§ **Excerpted data**:

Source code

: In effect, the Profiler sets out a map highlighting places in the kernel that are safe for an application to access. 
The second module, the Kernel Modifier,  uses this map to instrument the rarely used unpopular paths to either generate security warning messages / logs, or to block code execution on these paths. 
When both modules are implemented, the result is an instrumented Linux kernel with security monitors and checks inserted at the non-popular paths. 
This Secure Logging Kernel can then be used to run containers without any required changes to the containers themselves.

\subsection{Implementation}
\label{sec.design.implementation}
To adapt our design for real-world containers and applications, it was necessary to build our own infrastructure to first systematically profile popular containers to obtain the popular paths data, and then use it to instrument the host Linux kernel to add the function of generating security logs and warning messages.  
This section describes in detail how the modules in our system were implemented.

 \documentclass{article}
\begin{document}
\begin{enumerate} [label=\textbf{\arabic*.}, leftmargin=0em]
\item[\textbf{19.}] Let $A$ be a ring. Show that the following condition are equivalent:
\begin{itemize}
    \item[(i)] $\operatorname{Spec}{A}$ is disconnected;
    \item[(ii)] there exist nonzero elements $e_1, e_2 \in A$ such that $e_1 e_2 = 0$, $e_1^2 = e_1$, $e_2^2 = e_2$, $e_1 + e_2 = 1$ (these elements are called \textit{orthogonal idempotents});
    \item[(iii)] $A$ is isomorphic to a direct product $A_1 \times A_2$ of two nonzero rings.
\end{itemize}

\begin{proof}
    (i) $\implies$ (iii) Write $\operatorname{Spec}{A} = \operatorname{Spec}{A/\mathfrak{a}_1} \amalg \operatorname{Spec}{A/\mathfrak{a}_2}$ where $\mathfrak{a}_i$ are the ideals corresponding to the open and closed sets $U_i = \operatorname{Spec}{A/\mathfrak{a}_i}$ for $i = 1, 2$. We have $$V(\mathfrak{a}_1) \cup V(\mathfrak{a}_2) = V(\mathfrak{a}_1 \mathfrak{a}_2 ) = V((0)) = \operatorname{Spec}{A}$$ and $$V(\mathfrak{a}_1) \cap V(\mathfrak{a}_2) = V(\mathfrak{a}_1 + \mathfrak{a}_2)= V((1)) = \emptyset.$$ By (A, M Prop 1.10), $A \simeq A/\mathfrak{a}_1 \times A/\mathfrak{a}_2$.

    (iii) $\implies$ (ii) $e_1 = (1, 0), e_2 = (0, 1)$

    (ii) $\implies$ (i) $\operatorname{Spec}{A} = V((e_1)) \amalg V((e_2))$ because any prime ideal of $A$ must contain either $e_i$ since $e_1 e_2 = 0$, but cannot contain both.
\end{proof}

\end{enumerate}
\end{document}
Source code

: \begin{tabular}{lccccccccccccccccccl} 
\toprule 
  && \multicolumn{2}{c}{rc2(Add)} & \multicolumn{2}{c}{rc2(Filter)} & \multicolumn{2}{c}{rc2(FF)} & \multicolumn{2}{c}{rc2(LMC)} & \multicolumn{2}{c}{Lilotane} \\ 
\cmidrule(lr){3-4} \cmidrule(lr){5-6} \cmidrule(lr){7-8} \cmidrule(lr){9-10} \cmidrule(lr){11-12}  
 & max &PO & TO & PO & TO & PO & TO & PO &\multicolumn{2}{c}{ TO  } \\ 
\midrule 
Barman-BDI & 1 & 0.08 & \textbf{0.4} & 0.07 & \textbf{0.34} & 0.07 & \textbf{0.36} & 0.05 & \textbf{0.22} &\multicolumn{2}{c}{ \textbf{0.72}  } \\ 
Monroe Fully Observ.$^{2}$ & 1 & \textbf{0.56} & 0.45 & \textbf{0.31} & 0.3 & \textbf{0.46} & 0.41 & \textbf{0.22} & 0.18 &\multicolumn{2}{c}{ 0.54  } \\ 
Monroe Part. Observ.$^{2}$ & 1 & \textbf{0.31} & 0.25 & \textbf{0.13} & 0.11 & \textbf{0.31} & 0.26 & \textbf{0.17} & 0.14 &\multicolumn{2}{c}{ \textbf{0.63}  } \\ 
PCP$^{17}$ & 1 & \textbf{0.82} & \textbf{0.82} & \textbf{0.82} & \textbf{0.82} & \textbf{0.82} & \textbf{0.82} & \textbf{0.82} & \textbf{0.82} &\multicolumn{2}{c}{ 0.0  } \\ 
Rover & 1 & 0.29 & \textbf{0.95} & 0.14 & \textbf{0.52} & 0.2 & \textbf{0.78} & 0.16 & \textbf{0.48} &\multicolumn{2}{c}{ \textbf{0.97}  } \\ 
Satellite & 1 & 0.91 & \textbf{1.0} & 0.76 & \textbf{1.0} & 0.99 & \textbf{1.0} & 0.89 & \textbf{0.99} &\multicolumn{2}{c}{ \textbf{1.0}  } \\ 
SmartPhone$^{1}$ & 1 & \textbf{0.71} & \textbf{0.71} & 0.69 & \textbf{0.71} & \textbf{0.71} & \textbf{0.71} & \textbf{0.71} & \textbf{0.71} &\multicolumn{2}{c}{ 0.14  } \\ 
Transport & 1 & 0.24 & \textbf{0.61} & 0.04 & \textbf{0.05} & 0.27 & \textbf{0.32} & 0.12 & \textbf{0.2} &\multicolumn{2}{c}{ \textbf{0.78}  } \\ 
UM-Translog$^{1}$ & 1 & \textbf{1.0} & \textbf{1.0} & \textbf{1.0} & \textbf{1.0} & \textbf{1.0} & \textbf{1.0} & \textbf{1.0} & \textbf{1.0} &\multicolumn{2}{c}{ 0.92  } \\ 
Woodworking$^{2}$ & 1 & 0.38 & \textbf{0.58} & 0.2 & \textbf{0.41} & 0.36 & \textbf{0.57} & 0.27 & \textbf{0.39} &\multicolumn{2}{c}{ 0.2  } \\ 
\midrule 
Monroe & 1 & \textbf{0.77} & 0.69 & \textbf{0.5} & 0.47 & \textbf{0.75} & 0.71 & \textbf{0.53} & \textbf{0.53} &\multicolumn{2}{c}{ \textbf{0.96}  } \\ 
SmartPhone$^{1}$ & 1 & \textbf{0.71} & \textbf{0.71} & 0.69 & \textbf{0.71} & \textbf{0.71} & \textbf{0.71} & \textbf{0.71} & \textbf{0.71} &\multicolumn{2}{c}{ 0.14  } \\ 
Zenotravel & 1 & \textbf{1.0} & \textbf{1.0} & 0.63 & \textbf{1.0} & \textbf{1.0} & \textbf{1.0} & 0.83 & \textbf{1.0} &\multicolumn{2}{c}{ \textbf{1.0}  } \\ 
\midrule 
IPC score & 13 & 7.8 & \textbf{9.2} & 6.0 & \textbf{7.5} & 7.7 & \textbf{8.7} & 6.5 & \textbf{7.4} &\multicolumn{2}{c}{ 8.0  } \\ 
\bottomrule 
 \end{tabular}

§ **Task details**: Return a copy of each line in the entries that carries the string "design".

§ **Answer box**:
\label{sec.design.implementation}
To adapt our design for real-world containers and applications, it was necessary to build our own infrastructure to first systematically profile popular containers to obtain the popular paths data, and then use it to instrument the host Linux kernel to add the function of generating security logs and warning messages.  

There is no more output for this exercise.